Start of DATA RECORDS
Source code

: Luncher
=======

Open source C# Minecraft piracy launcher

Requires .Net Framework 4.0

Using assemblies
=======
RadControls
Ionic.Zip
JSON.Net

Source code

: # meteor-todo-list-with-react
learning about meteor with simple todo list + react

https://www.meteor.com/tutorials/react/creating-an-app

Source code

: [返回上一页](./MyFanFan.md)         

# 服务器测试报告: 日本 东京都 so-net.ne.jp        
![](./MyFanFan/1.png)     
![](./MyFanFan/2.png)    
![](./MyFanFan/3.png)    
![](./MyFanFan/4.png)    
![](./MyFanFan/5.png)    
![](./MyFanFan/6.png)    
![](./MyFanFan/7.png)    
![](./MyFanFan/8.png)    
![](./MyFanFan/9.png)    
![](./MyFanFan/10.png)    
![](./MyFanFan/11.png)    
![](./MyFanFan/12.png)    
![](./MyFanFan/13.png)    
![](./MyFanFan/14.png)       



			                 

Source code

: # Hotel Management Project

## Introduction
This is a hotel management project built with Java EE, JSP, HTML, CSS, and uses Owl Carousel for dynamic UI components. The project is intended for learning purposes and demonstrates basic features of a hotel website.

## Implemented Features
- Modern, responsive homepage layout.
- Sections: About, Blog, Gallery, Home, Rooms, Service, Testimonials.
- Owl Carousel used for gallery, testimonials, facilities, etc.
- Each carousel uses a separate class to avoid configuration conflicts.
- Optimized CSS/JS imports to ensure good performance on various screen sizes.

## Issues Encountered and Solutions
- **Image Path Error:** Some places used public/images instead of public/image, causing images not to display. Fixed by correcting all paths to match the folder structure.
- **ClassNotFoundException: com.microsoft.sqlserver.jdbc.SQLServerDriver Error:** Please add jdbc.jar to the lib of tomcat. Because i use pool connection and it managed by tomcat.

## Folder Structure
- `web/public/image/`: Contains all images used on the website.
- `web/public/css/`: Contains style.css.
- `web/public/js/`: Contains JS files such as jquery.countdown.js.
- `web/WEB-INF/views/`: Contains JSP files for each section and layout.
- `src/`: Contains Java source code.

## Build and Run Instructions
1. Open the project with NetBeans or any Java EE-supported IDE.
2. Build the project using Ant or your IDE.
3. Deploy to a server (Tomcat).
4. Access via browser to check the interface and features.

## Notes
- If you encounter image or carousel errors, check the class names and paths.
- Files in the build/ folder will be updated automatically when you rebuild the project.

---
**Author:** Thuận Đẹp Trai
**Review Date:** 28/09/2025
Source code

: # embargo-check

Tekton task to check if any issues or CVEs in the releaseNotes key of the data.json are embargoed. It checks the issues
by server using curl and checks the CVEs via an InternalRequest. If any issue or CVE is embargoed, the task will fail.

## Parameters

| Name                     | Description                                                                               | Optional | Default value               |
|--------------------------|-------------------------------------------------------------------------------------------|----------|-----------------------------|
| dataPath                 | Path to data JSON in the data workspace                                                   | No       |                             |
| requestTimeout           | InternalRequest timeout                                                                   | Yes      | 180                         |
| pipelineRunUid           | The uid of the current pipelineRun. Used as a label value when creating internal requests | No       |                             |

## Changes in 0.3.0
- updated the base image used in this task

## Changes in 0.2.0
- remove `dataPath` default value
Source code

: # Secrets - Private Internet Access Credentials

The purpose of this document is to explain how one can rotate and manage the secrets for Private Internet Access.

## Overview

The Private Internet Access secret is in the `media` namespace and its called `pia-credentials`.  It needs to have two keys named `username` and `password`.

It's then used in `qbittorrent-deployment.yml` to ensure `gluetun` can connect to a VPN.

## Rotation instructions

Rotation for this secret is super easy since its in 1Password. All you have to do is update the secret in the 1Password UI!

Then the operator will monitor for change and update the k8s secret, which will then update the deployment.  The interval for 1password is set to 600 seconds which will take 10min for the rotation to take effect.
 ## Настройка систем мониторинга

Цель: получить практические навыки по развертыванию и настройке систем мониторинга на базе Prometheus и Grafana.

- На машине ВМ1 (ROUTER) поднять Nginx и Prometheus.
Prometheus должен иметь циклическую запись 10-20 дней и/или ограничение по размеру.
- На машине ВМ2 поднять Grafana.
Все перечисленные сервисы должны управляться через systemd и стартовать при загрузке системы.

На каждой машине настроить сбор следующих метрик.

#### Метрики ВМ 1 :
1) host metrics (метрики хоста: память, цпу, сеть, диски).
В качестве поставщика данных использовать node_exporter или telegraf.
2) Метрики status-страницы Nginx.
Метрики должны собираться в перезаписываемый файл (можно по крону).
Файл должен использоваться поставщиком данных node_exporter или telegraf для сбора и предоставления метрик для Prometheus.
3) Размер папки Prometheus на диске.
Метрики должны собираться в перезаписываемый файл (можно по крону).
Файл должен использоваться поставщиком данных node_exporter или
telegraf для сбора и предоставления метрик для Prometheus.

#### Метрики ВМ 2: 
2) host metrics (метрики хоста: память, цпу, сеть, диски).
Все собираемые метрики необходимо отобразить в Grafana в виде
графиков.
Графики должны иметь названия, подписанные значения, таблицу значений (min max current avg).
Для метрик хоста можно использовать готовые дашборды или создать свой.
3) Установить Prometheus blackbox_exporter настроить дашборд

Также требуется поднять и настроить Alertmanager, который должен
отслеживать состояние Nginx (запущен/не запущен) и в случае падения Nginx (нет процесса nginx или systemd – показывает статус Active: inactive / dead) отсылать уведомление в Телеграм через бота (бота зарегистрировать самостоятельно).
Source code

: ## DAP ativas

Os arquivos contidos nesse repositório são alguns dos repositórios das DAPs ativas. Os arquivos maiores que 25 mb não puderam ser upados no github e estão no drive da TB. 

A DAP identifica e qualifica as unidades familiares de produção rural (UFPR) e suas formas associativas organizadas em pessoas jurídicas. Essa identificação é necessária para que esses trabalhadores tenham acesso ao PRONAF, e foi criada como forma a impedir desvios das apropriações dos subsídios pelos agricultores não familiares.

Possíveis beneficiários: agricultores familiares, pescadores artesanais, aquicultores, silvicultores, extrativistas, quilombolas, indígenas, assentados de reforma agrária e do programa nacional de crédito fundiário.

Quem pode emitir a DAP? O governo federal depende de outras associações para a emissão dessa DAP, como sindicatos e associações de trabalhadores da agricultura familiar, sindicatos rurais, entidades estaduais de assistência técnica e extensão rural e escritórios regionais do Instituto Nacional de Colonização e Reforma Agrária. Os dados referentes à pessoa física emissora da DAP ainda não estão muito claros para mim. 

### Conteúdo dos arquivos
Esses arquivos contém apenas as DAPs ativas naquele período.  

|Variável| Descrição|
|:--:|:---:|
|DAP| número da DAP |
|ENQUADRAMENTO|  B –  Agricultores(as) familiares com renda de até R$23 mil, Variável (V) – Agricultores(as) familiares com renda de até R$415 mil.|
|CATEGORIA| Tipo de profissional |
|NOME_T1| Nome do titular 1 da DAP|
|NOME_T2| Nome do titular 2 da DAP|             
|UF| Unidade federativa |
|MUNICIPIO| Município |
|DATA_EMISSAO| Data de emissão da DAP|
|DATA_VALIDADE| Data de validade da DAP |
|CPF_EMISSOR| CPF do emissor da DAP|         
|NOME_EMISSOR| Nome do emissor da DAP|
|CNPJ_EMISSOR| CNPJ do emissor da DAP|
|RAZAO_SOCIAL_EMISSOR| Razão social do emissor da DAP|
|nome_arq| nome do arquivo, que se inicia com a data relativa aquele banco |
End of DATA RECORDS
:: DIRECTIONS ::
Please reproduce the lines from the line with "Then the operator" to the line with "Все перечисленные сервисы", both ends included, exactly as they appear above.

:: EXPECTED ANSWER ::
Then the operator will monitor for change and update the k8s secret, which will then update the deployment.  The interval for 1password is set to 600 seconds which will take 10min for the rotation to take effect.
 ## Настройка систем мониторинга

Цель: получить практические навыки по развертыванию и настройке систем мониторинга на базе Prometheus и Grafana.

- На машине ВМ1 (ROUTER) поднять Nginx и Prometheus.
Prometheus должен иметь циклическую запись 10-20 дней и/или ограничение по размеру.
- На машине ВМ2 поднять Grafana.
Все перечисленные сервисы должны управляться через systemd и стартовать при загрузке системы.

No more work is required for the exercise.